SUMMARY The way edge barriers between screens work right now, are rather annoying, and mouse movements do not land where one would expect. This happens mostly with either slow mouse movements and or diagonal mouse movement. Those take a lot more movement to cross the barrier than a fast movement. STEPS TO REPRODUCE IN NORMAL USE Try to naturally move the mouse to a button right across a screen edge, notice how you will get stuck behind the barrier. Generally you will move the mouse at a lower speed near where you want to click. Other option: Try to move your mouse from the bottom right of your left screen to somewhere along the top left of your right screen at a slower to moderate pace. Notice how it's relatively hard to hit that area. OBSERVED RESULT The edge barrier behaves very differently based on mouse speed and angle. EXPECTED RESULT The edge barrier is a fixed width to overcome regardless of how the mouse is moved. Closing thoughts I don't know if what I say is universally true, but I have noticed fighting with the edge barrier quite a bit. On both my home and work systems. If this is intended behavior, I will just keep the setting off, but I felt like it may be worth it to consider these irritations.
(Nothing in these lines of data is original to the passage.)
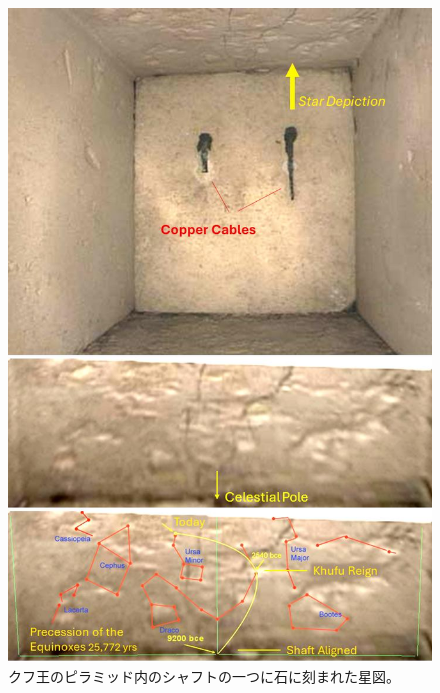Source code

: \documentclass[10pt,twocolumn,letterpaper]{article}
\begin{document}
\begin{figure}[H]
\begin{center}
   \includegraphics[width=1\linewidth]{star-stone.jpg}
\end{center}
   \caption{クフ王のピラミッド内のシャフトの一つに石に刻まれた星図\cite{28}。}
\label{fig:20}
\label{fig:onecol}
\end{figure}
\end{document}
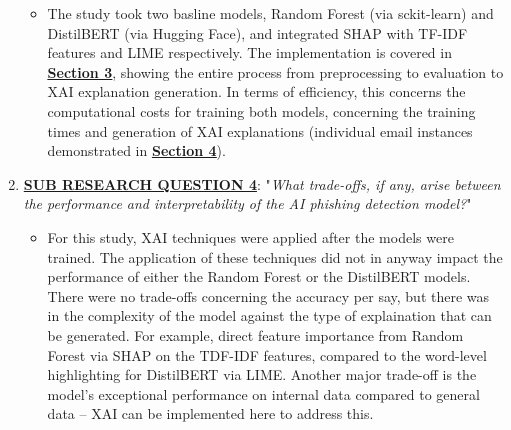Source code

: \begin{enumerate}
  \begin{itemize}
    \item The study took two basline models, Random Forest (via sckit-learn) and DistilBERT (via Hugging Face), and integrated SHAP with TF-IDF features and LIME respectively. The implementation is covered in \hyperref[sec:3-research-methodology]{\uline{\textbf{Section 3}}}, showing the entire process from preprocessing to evaluation to XAI explanation generation. In terms of efficiency, this concerns the computational costs for training both models, concerning the training times and generation of XAI explanations (individual email instances demonstrated in \hyperref[sec:4-results]{\uline{\textbf{Section 4}}}).
  \end{itemize}
\item \uline{\textbf{SUB RESEARCH QUESTION 4}}: "\textit{What trade-offs, if any, arise between the performance and interpretability of the AI phishing detection model?}"
  \begin{itemize}
    \item For this study, XAI techniques were applied after the models were trained. The application of these techniques did not in anyway impact the performance of either the Random Forest or the DistilBERT models. There were no trade-offs concerning the accuracy per say, but there was in the complexity of the model against the type of explaination that can be generated. For example, direct feature importance from Random Forest via SHAP on the TDF-IDF features, compared to the word-level highlighting for DistilBERT via LIME. Another major trade-off is the model's exceptional performance on internal data compared to general data -- XAI can be implemented here to address this.
  \end{itemize}
\end{enumerate}
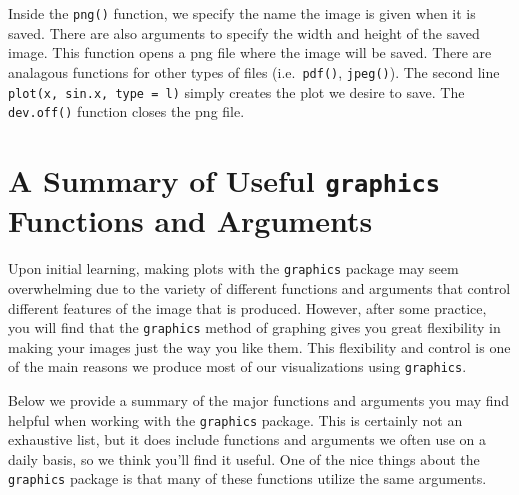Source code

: \documentclass[
]{krantz}
\begin{document}
Inside the \texttt{png()} function, we specify the name the image is given when it is saved. There are also arguments to specify the width and height of the saved image. This function opens a png file where the image will be saved. There are analagous functions for other types of files (i.e.~\texttt{pdf()}, \texttt{jpeg()}). The second line \texttt{plot(x,\ sin.x,\ type\ =\ \textquotesingle{}l\textquotesingle{})} simply creates the plot we desire to save. The \texttt{dev.off()} function closes the png file.

\hypertarget{a-summary-of-useful-graphics-functions-and-arguments}{%
\section{\texorpdfstring{A Summary of Useful \texttt{graphics} Functions and Arguments}{A Summary of Useful graphics Functions and Arguments}}\label{a-summary-of-useful-graphics-functions-and-arguments}}

Upon initial learning, making plots with the \texttt{graphics} package may seem overwhelming due to the variety of different functions and arguments that control different features of the image that is produced. However, after some practice, you will find that the \texttt{graphics} method of graphing gives you great flexibility in making your images just the way you like them. This flexibility and control is one of the main reasons we produce most of our visualizations using \texttt{graphics}.

Below we provide a summary of the major functions and arguments you may find helpful when working with the \texttt{graphics} package. This is certainly not an exhaustive list, but it does include functions and arguments we often use on a daily basis, so we think you'll find it useful. One of the nice things about the \texttt{graphics} package is that many of these functions utilize the same arguments.
\end{document}
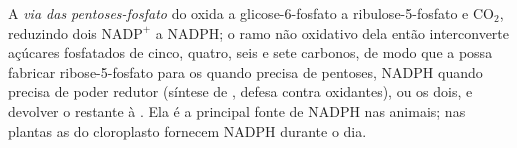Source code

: \begin{definition}\label{def:b1:biosyntheses-integration:ppp}
A \emph{via das pentoses-fosfato} do  oxida a glicose-6-fosfato a
ribulose-5-fosfato e $\mathrm{CO_2}$, reduzindo dois $\mathrm{NADP^+}$ a
NADPH; o ramo não oxidativo dela então interconverte açúcares fosfatados
de cinco, quatro, seis e sete carbonos, de modo que a  possa
fabricar ribose-5-fosfato para os  quando precisa de
pentoses, NADPH quando precisa de poder redutor (síntese de ,
defesa contra oxidantes), ou os dois, e devolver o restante à .
Ela é a principal fonte de NADPH nas  animais; nas plantas as
 do cloroplasto fornecem NADPH durante o dia.
\end{definition}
Have you tried setting the edge barrier to a smaller value? Currently it is intentional that the barrier is harder to cross with slower movements -- this prevents unintentional crossings. On the other hand, there is absolutely no dependence on angle of movement -- the crossing only depends on the speed orthogonal to the edge (e.g., horizontal space for vertical edges).
If it just counts movement orthogonal to the edge, wouldn't this make the barrier seem larger for diagonal movement? For example, if you move at an exact 45° angle from left to right, by the time you've moved right 100px, you also moved 100 pixel vertically, so by the Pythagorean theorem the distance you need to travel before breaching the barrier is ~141 px, almost 50% extra.
Created attachment 170947 [details] Diagonal movement Okay, so it is intentional behavior, for me personally that means I will not use this feature, but that's alright. My intended use-case was to roughly map the edge barrier to roughly the physical distance between screen edges. However a speed depended barrier does not fit my use-case, regardless of how strong it is. I will however add that a value in px is rather missleading as it can be anything between almost nothing at high speeds to infinite if your mouse speed is slow enough. As for diagonal movement, I think the problem is that because you are moving diagonally the horizontal movement speed is also lower, making it harder to cross the barrier.
Small adition to my previous comment, I was using a Edge barrier of 10px when showcasing the diagonal movement.
All of this is intentional, yeah; it's designed to make slow movements easier to constrain to one screen so you can reach UI elements touching a screen edge more quickly. If you don't like it, you're welcome to turn it off.
(In reply to Nate Graham from comment #5) > All of this is intentional, yeah; it's designed to make slow movements > easier to constrain to one screen so you can reach UI elements touching a > screen edge more quickly. > > If you don't like it, you're welcome to turn it off. Fair, not trying to get it my way, just airing how I see it personally. This will be what I have to say about this: The way it's phrased now with just a value in px is misleading, it gives the impression that we are talking about a fixed distance. As for diagonals, I don't know how easy it would be to implement. But those are a lot harder to cross as at a given speed their horizontal speed is lower, so taking the combined horizontal and vertical speed into account when moving through the barrier would already make things feel more consistent. (at least to me). Exposing something like a speed multiplier as an extra control would give users (including me) more control on how the zones work and what feels right to them.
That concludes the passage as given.